Avec Händel, nous avons un compositeur allemand qui habite et compose à Londres, fortement inspiré par un voyage d'étude en Italie (où il rencontra notamment Gasparini, Corelli, Scarlatti...) et qui joue avec de nombreux instruments français! L'art Baroque était déjà Européen. Et même si chaque pays y mettait son style, il y avait un dialogue et des influences croisées, se répondant les unes aux autres.
Pour arriver à retrouver toute la justesse, la finesse et la force de l'époque, cela demande un travail de recherche immense. L'utilisation d'instruments d'époque n'est pas une mince affaire non plus. Il faut retrouver des instruments d'époques, obtenir l'autorisation de les utiliser, mais aussi s'assurer qu'ils sonnent juste et qu'ils conviennent à la partition.
Sven me dit que ce CD fut le fruit de beaucoup de travail et de recherche. Il y a tellement de travail dans cette musique que c'est impayable, car ce n'est pas rentable. C'est un travail de jeunesse, de passion et de recherche de perfection. Et en musique, la perfection c'est d'arriver à faire sonner simplement et naturellement des notes qui demandent une grande technicité dans le jeu. 

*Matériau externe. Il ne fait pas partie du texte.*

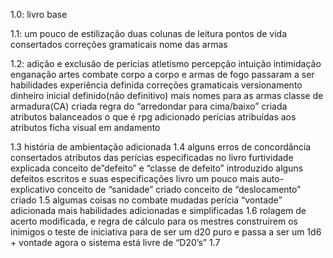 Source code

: 1.0:
 livro base

1.1: 
um pouco de estilização 
duas colunas de leitura
	pontos de vida consertados
correções gramaticais
nome das armas

1.2:
	adição e exclusão de perícias
		atletismo
percepção
intuição
intimidação
enganação
artes
combate corpo a corpo e armas de fogo passaram a ser habilidades
experiência definida
correções gramaticais
versionamento
dinheiro inicial definido(não definitivo)
mais nomes para as armas
classe de armadura(CA) criada
regra do “arredondar para cima/baixo” criada
atributos balanceados
o que é rpg adicionado
perícias atribuídas aos atributos
ficha visual em andamento

1.3
	história de ambientação adicionada
1.4
	alguns erros de concordância consertados
	atributos das perícias especificadas no livro
	furtividade explicada
	conceito de”defeito” e “classe de defeito” introduzido
	alguns defeitos escritos e suas especificações
	livro um pouco mais auto-explicativo
	conceito de “sanidade” criado
	conceito de “deslocamento” criado
1.5
	algumas coisas no combate mudadas
perícia “vontade” adicionada
mais habilidades adicionadas e simplificadas
1.6
	rolagem de acerto modificada, e regra de cálculo para os mestres construírem os inimigos
	o teste de iniciativa para de ser um d20 puro e passa a ser um 1d6 + vontade
	agora o sistema está livre de “D20’s”
1.7
	
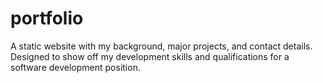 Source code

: # portfolio
A static website with my background, major projects, and contact details. Designed to show off my development skills and qualifications for a software development position.
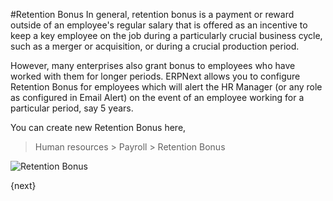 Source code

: <!-- add-breadcrumbs -->
#Retention Bonus
In general, retention bonus is a payment or reward outside of an employee's regular salary that is offered as an incentive to keep a key employee on the job during a particularly crucial business cycle, such as a merger or acquisition, or during a crucial production period.

However, many enterprises also grant bonus to employees who have worked with them for longer periods. ERPNext allows you to configure Retention Bonus for employees which will alert the HR Manager (or any role as configured in Email Alert) on the event of an employee working for a particular period, say 5 years.

You can create new Retention Bonus here,
> Human resources > Payroll > Retention Bonus

<img class="screenshot" alt="Retention Bonus" src="/docs/assets/img/human-resources/retention-bonus.png">

{next}
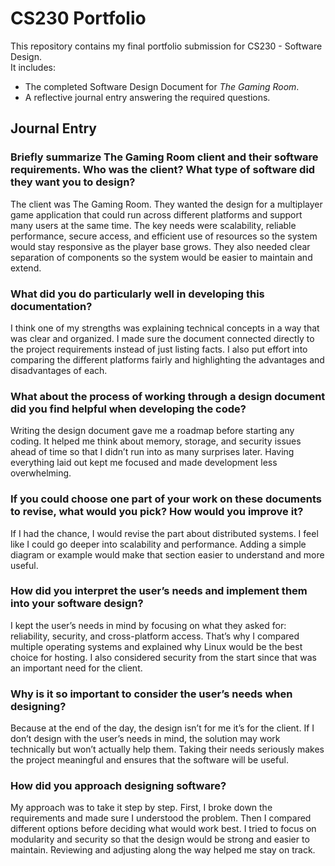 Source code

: # CS230 Portfolio

This repository contains my final portfolio submission for CS230 - Software Design.  
It includes:
- The completed Software Design Document for *The Gaming Room*.
- A reflective journal entry answering the required questions.

## Journal Entry

### Briefly summarize The Gaming Room client and their software requirements. Who was the client? What type of software did they want you to design?
The client was The Gaming Room. They wanted the design for a multiplayer game application that could run across different platforms and support many users at the same time. The key needs were scalability, reliable performance, secure access, and efficient use of resources so the system would stay responsive as the player base grows. They also needed clear separation of components so the system would be easier to maintain and extend.


### What did you do particularly well in developing this documentation?
I think one of my strengths was explaining technical concepts in a way that was clear and organized. I made sure the document connected directly to the project requirements instead of just listing facts. I also put effort into comparing the different platforms fairly and highlighting the advantages and disadvantages of each.

### What about the process of working through a design document did you find helpful when developing the code?
Writing the design document gave me a roadmap before starting any coding. It helped me think about memory, storage, and security issues ahead of time so that I didn’t run into as many surprises later. Having everything laid out kept me focused and made development less overwhelming.

### If you could choose one part of your work on these documents to revise, what would you pick? How would you improve it?
If I had the chance, I would revise the part about distributed systems. I feel like I could go deeper into scalability and performance. Adding a simple diagram or example would make that section easier to understand and more useful.

### How did you interpret the user’s needs and implement them into your software design?
I kept the user’s needs in mind by focusing on what they asked for: reliability, security, and cross-platform access. That’s why I compared multiple operating systems and explained why Linux would be the best choice for hosting. I also considered security from the start since that was an important need for the client.

### Why is it so important to consider the user’s needs when designing?
Because at the end of the day, the design isn’t for me it’s for the client. If I don’t design with the user’s needs in mind, the solution may work technically but won’t actually help them. Taking their needs seriously makes the project meaningful and ensures that the software will be useful.

### How did you approach designing software?
My approach was to take it step by step. First, I broke down the requirements and made sure I understood the problem. Then I compared different options before deciding what would work best. I tried to focus on modularity and security so that the design would be strong and easier to maintain. Reviewing and adjusting along the way helped me stay on track.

Quelle joie et quelle harmonie dans ces notes! Danke!
Pour notre rencontre, j'ai infusé mon Zhengjian Tie Guan Yin d'Anxi dans une théière Yixing de la fin de la dynastie Qing décorée de falangcai (utilisant une technologie importée d'Europe!). Cette théière est contemporaine de la Maison Lin et de ses jardins où nous nous rencontrâmes. Les tasses en porcelaine De Hua (du Fujian) réhaussent la couleur du Oolong torréfié par un maitre de thé Taiwanais. Les soucoupes et le zafang (le bol à eaux usées) proviennent du Japon, comme Sven l'a reconnu! Et l'assiette qinghua est également ancienne, mais chinoise. 

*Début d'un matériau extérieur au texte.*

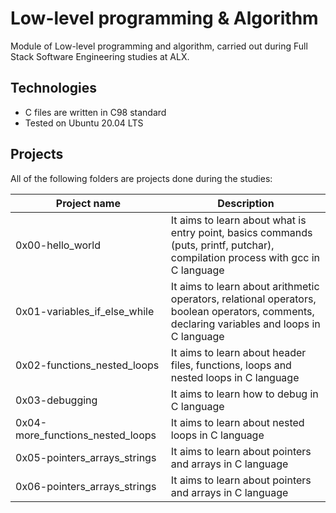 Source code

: # Low-level programming & Algorithm
Module of Low-level programming and algorithm, carried out during Full Stack Software Engineering studies at ALX.

## Technologies
* C files are written in C98 standard
* Tested on Ubuntu 20.04 LTS

## Projects
All of the following folders are projects done during the studies:

|Project name	|Description|
| ---- | ---- |
|0x00-hello_world	|It aims to learn about what is entry point, basics commands (puts, printf, putchar), compilation process with gcc in C language
|0x01-variables_if_else_while	|It aims to learn about arithmetic operators, relational operators, boolean operators, comments, declaring variables and loops in C language
0x02-functions_nested_loops|It aims to learn about header files, functions, loops and nested loops in C language
0x03-debugging|	It aims to learn how to debug in C language
0x04-more_functions_nested_loops |It aims to learn about nested loops in C language
0x05-pointers_arrays_strings |It aims to learn about pointers and arrays in C language
0x06-pointers_arrays_strings|	It aims to learn about pointers and arrays in C language
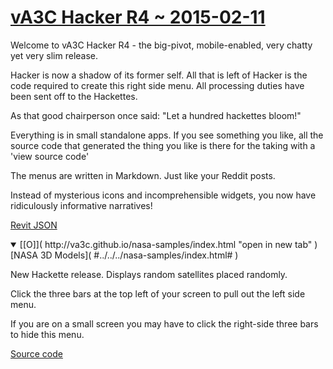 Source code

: [vA3C Hacker R4 ~ 2015-02-11]( ./va3c-hacker-r4.html "The big pivot release" )
===

Welcome to vA3C Hacker R4 - the big-pivot, mobile-enabled, very chatty yet very slim release.

Hacker is now a shadow of its former self. All that is left of Hacker is the code required to create this right side menu.
All processing duties have been sent off to the Hackettes.

As that good chairperson once said: "Let a hundred hackettes bloom!" 

Everything is in small standalone apps. 
If you see something you like, all the source code that generated the thing you like is there for the taking with a 'view source code'

The menus are written in Markdown. Just like your Reddit posts. 

Instead of mysterious icons and incomprehensible widgets, you now have ridiculously informative narratives!



[Revit JSON]()

<details open>
<summary>
[[O]]( http://va3c.github.io/nasa-samples/index.html "open in new tab" )
[NASA 3D Models]( #../../../nasa-samples/index.html# )
</summary>

New Hackette release. Displays random satellites placed randomly.

Click the three bars at the top left of your screen to pull out the left side menu.

If you are on a small screen you may have to click the right-side three bars to hide this menu.
</details>

[Source code]( https://github.com/va3c/viewer/tree/gh-pages/va3c-hacker ) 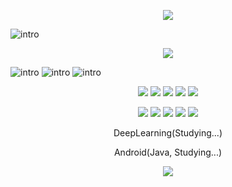 <p align="center"><img src="https://capsule-render.vercel.app/api?type=waving&color=auto&height=300&section=header&text=NewPlus%20GitHub&fontSize=90" /></p>

![intro](https://capsule-render.vercel.app/api?type=transparent&text=YongHwan%20Lee&fontAlign=50&animation=blink&fontSize=40&section=intro&height=50)

<p align="center"><img src="https://user-images.githubusercontent.com/32642002/171190867-b4099bb1-c095-449e-9876-685d566901d0.jpg"/></p>

![intro](https://capsule-render.vercel.app/api?type=transparent&text=1999.03.26&fontAlign=50&animation=blink&fontSize=20&section=intro&height=50)
![intro](https://capsule-render.vercel.app/api?type=transparent&text=Jeonbuk%20National%20University,%20IT%20Engineering&fontAlign=50&animation=blink&fontSize=20&section=intro&height=50)
![intro](https://capsule-render.vercel.app/api?type=transparent&text=💻Tech%20Stack&fontAlign=50&animation=blink&fontSize=20&section=intro&height=50)

<p align="center"><img src="https://img.shields.io/badge/C/C++-3766AB?style=flat-square&logo=C++&logoColor=white"/></a> <img src="https://img.shields.io/badge/Python-3766AB?style=flat-square&logo=Python&logoColor=white"/></a> <img src="https://img.shields.io/badge/Java-3766AB?style=flat-square&logo=Java&logoColor=white"/></a> <img src="https://img.shields.io/badge/VB.NET-3766AB?style=flat-square&logo=.NET&logoColor=white"/></a> <img src="https://img.shields.io/badge/SQL-3766AB?style=flat-square&logo=MySQL&logoColor=white"/></a></p>
<p align="center"><img src="https://img.shields.io/badge/HTML-3766AB?style=flat-square&logo=HTML&logoColor=white"/></a> <img src="https://img.shields.io/badge/CSS-3766AB?style=flat-square&logo=CSS&logoColor=white"/></a> <img src="https://img.shields.io/badge/JavaScript-3766AB?style=flat-square&logo=javascript&logoColor=white"/></a> <img src="https://img.shields.io/badge/ASP-3766AB?style=flat-square&logo=ASP&logoColor=white"/></a> <img src="https://img.shields.io/badge/PHP-3766AB?style=flat-square&logo=PHP&logoColor=white"/></a></p>
<p align="center">DeepLearning(Studying...)</p>
<p align="center">Android(Java, Studying...)</p>

<p align="center"><img src="https://capsule-render.vercel.app/api?type=waving&color=auto&height=300&section=footer" /></p>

Ainsi, pour ma préparation de thé dans ce cadre Taiwanais de la fin du XIXe siècle, j'essaie également d'utiliser des accessoires d'époque (ou avec du vécu) et d'origines diverses. Mais je fait bien attention que ces accessoires respectent au mieux les feuilles de thé. Elles agissent comme la partition et il s'agit de les dénicher à la source, là elles sont le plus authentiques!
Sven Schwannberger
Quelques moments plus tôt, j'avais débuté notre dégustation par un BiLuoChun de SanHsia, le thé vert le plus connu de Taiwan. Inspiré par un thé de Suzhou dans la province du Jiangsu, ces feuilles proviennent d'une plantation située à moins de 20 km de ce jardin! Et ce fut la première récolte de l'année, la plus fine.
Pour ce thé, je choisis une méthode très pratique et élégante: l'infusion et la dégustation en gaiwan!

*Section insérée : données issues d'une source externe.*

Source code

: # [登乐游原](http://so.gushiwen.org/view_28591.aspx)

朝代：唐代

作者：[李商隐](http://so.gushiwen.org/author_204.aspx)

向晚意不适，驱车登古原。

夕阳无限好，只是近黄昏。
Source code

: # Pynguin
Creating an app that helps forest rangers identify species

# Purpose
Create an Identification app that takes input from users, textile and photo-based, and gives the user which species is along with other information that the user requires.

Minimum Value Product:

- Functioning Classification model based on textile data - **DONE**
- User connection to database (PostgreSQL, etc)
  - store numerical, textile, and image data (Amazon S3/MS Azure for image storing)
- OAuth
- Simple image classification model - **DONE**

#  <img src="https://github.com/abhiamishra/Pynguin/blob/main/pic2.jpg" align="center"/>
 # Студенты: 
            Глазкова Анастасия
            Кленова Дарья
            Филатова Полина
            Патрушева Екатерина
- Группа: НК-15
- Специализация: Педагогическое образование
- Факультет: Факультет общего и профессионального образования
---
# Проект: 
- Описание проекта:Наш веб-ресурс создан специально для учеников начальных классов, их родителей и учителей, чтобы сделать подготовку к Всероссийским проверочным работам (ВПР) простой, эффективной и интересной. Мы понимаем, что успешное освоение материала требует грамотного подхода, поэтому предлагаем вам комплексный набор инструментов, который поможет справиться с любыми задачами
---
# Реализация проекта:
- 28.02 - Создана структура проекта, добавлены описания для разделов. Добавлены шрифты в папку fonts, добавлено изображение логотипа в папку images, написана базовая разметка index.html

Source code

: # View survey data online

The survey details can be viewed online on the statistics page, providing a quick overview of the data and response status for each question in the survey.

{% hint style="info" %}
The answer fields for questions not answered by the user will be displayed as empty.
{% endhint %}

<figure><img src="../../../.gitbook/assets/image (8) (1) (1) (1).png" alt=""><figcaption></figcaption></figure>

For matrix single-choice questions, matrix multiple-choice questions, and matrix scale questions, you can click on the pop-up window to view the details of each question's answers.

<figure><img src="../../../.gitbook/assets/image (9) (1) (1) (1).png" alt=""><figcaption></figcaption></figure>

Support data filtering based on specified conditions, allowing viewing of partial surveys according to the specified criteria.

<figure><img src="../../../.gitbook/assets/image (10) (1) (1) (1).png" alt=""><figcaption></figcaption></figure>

Cela permet de bien voir l'ouverture des feuilles et de remplir trois gaiwan d'un coup, un par personne. Puis, chacun déguste à sa guise. En effet, si porcelaine refroidit vite, cela permet au thé vert de ne pas trop infuser. Et l'émaille de la porcelaine n'absorbe pas les fins arômes du thé vert.
Chaque feuille demande le bon instrument! 
Thé et beauté baroques, éternelles. Leur inspiration est le monde raffiné. 
Mais cette éternité est comme une flamme. Elle a besoin d'être chérie et transmise.